PROBLEM STATEMENT :: Can you restate the records below word for word?
*** RECORDS SHOWN ***
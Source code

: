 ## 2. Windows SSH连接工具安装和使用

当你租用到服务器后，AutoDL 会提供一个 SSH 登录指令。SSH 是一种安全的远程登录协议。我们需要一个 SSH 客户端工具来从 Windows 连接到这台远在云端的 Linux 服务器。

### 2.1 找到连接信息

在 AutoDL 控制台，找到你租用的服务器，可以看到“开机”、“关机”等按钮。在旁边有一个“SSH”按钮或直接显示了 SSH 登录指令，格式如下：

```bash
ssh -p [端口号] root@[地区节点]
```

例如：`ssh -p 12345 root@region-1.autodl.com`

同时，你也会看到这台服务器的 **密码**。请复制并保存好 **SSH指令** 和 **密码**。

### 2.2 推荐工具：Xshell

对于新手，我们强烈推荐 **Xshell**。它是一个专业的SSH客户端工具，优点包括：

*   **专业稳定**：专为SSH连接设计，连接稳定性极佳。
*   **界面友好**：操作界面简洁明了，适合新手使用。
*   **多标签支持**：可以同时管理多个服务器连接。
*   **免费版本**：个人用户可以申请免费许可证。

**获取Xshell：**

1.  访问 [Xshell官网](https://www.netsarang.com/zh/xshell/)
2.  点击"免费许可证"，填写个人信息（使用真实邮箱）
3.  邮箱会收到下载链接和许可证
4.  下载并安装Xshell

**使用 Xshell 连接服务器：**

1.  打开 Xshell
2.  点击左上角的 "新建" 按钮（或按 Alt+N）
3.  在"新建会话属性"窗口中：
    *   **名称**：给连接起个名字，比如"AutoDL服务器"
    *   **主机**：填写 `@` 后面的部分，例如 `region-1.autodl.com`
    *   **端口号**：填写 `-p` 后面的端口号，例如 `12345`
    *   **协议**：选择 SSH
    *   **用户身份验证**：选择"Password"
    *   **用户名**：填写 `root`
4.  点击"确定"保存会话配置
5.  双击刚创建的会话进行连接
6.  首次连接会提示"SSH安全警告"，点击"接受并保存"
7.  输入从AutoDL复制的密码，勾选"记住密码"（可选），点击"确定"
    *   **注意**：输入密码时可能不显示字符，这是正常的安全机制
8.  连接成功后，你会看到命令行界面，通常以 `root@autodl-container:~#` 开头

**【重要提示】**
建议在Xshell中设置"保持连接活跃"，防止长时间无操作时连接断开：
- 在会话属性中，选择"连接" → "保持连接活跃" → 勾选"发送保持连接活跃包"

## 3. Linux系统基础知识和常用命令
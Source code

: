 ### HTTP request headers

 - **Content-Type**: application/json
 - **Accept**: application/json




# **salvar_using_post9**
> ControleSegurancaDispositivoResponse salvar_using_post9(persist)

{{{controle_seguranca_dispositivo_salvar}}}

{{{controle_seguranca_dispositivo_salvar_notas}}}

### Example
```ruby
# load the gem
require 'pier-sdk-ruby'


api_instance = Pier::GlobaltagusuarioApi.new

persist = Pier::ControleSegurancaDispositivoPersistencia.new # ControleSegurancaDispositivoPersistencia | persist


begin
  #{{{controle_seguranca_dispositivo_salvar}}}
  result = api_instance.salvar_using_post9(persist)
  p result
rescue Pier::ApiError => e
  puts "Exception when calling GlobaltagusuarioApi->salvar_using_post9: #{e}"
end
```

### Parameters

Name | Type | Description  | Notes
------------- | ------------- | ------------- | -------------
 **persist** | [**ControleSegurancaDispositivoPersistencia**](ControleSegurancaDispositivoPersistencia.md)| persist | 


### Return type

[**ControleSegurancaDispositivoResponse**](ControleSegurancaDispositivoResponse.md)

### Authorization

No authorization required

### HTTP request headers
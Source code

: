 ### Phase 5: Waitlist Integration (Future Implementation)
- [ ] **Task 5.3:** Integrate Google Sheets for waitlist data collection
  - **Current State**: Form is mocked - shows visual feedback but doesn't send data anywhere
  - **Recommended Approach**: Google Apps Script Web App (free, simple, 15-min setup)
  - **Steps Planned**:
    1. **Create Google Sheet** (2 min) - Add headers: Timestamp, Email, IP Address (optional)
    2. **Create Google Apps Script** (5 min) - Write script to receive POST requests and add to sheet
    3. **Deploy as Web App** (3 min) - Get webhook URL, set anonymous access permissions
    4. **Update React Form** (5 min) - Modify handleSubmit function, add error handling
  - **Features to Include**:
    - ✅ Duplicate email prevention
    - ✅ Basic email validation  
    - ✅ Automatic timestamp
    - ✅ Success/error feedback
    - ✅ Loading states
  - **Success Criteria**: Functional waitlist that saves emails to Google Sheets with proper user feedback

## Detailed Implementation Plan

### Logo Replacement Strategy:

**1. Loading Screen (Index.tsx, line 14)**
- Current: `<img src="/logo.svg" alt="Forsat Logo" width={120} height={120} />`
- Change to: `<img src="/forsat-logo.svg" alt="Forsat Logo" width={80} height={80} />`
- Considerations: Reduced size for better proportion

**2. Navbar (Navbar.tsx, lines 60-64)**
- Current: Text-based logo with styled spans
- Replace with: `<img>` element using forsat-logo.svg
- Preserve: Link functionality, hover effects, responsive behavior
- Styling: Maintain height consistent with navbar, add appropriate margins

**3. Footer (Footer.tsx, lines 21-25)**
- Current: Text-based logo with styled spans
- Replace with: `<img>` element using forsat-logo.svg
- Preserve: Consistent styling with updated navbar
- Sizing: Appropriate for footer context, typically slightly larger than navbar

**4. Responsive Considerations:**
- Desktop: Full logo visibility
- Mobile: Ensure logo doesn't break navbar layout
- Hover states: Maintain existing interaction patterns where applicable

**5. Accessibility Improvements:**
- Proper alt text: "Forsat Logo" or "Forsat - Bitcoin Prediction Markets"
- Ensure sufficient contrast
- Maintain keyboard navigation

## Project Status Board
***
ANSWER SPACE ::
Source code

: ## 2. Windows SSH连接工具安装和使用

当你租用到服务器后，AutoDL 会提供一个 SSH 登录指令。SSH 是一种安全的远程登录协议。我们需要一个 SSH 客户端工具来从 Windows 连接到这台远在云端的 Linux 服务器。

### 2.1 找到连接信息

在 AutoDL 控制台，找到你租用的服务器，可以看到“开机”、“关机”等按钮。在旁边有一个“SSH”按钮或直接显示了 SSH 登录指令，格式如下：

```bash
ssh -p [端口号] root@[地区节点]
```

例如：`ssh -p 12345 root@region-1.autodl.com`

同时，你也会看到这台服务器的 **密码**。请复制并保存好 **SSH指令** 和 **密码**。

### 2.2 推荐工具：Xshell

对于新手，我们强烈推荐 **Xshell**。它是一个专业的SSH客户端工具，优点包括：

*   **专业稳定**：专为SSH连接设计，连接稳定性极佳。
*   **界面友好**：操作界面简洁明了，适合新手使用。
*   **多标签支持**：可以同时管理多个服务器连接。
*   **免费版本**：个人用户可以申请免费许可证。

**获取Xshell：**

1.  访问 [Xshell官网](https://www.netsarang.com/zh/xshell/)
2.  点击"免费许可证"，填写个人信息（使用真实邮箱）
3.  邮箱会收到下载链接和许可证
4.  下载并安装Xshell

**使用 Xshell 连接服务器：**

1.  打开 Xshell
2.  点击左上角的 "新建" 按钮（或按 Alt+N）
3.  在"新建会话属性"窗口中：
    *   **名称**：给连接起个名字，比如"AutoDL服务器"
    *   **主机**：填写 `@` 后面的部分，例如 `region-1.autodl.com`
    *   **端口号**：填写 `-p` 后面的端口号，例如 `12345`
    *   **协议**：选择 SSH
    *   **用户身份验证**：选择"Password"
    *   **用户名**：填写 `root`
4.  点击"确定"保存会话配置
5.  双击刚创建的会话进行连接
6.  首次连接会提示"SSH安全警告"，点击"接受并保存"
7.  输入从AutoDL复制的密码，勾选"记住密码"（可选），点击"确定"
    *   **注意**：输入密码时可能不显示字符，这是正常的安全机制
8.  连接成功后，你会看到命令行界面，通常以 `root@autodl-container:~#` 开头

**【重要提示】**
建议在Xshell中设置"保持连接活跃"，防止长时间无操作时连接断开：
- 在会话属性中，选择"连接" → "保持连接活跃" → 勾选"发送保持连接活跃包"

## 3. Linux系统基础知识和常用命令
Source code

: ### HTTP request headers

 - **Content-Type**: application/json
 - **Accept**: application/json




# **salvar_using_post9**
> ControleSegurancaDispositivoResponse salvar_using_post9(persist)

{{{controle_seguranca_dispositivo_salvar}}}

{{{controle_seguranca_dispositivo_salvar_notas}}}

### Example
```ruby
# load the gem
require 'pier-sdk-ruby'


api_instance = Pier::GlobaltagusuarioApi.new

persist = Pier::ControleSegurancaDispositivoPersistencia.new # ControleSegurancaDispositivoPersistencia | persist


begin
  #{{{controle_seguranca_dispositivo_salvar}}}
  result = api_instance.salvar_using_post9(persist)
  p result
rescue Pier::ApiError => e
  puts "Exception when calling GlobaltagusuarioApi->salvar_using_post9: #{e}"
end
```

### Parameters

Name | Type | Description  | Notes
------------- | ------------- | ------------- | -------------
 **persist** | [**ControleSegurancaDispositivoPersistencia**](ControleSegurancaDispositivoPersistencia.md)| persist | 


### Return type

[**ControleSegurancaDispositivoResponse**](ControleSegurancaDispositivoResponse.md)

### Authorization

No authorization required

### HTTP request headers
Source code

: ### Phase 5: Waitlist Integration (Future Implementation)
- [ ] **Task 5.3:** Integrate Google Sheets for waitlist data collection
  - **Current State**: Form is mocked - shows visual feedback but doesn't send data anywhere
  - **Recommended Approach**: Google Apps Script Web App (free, simple, 15-min setup)
  - **Steps Planned**:
    1. **Create Google Sheet** (2 min) - Add headers: Timestamp, Email, IP Address (optional)
    2. **Create Google Apps Script** (5 min) - Write script to receive POST requests and add to sheet
    3. **Deploy as Web App** (3 min) - Get webhook URL, set anonymous access permissions
    4. **Update React Form** (5 min) - Modify handleSubmit function, add error handling
  - **Features to Include**:
    - ✅ Duplicate email prevention
    - ✅ Basic email validation  
    - ✅ Automatic timestamp
    - ✅ Success/error feedback
    - ✅ Loading states
  - **Success Criteria**: Functional waitlist that saves emails to Google Sheets with proper user feedback

## Detailed Implementation Plan

### Logo Replacement Strategy:

**1. Loading Screen (Index.tsx, line 14)**
- Current: `<img src="/logo.svg" alt="Forsat Logo" width={120} height={120} />`
- Change to: `<img src="/forsat-logo.svg" alt="Forsat Logo" width={80} height={80} />`
- Considerations: Reduced size for better proportion

**2. Navbar (Navbar.tsx, lines 60-64)**
- Current: Text-based logo with styled spans
- Replace with: `<img>` element using forsat-logo.svg
- Preserve: Link functionality, hover effects, responsive behavior
- Styling: Maintain height consistent with navbar, add appropriate margins

**3. Footer (Footer.tsx, lines 21-25)**
- Current: Text-based logo with styled spans
- Replace with: `<img>` element using forsat-logo.svg
- Preserve: Consistent styling with updated navbar
- Sizing: Appropriate for footer context, typically slightly larger than navbar

**4. Responsive Considerations:**
- Desktop: Full logo visibility
- Mobile: Ensure logo doesn't break navbar layout
- Hover states: Maintain existing interaction patterns where applicable

**5. Accessibility Improvements:**
- Proper alt text: "Forsat Logo" or "Forsat - Bitcoin Prediction Markets"
- Ensure sufficient contrast
- Maintain keyboard navigation

## Project Status Board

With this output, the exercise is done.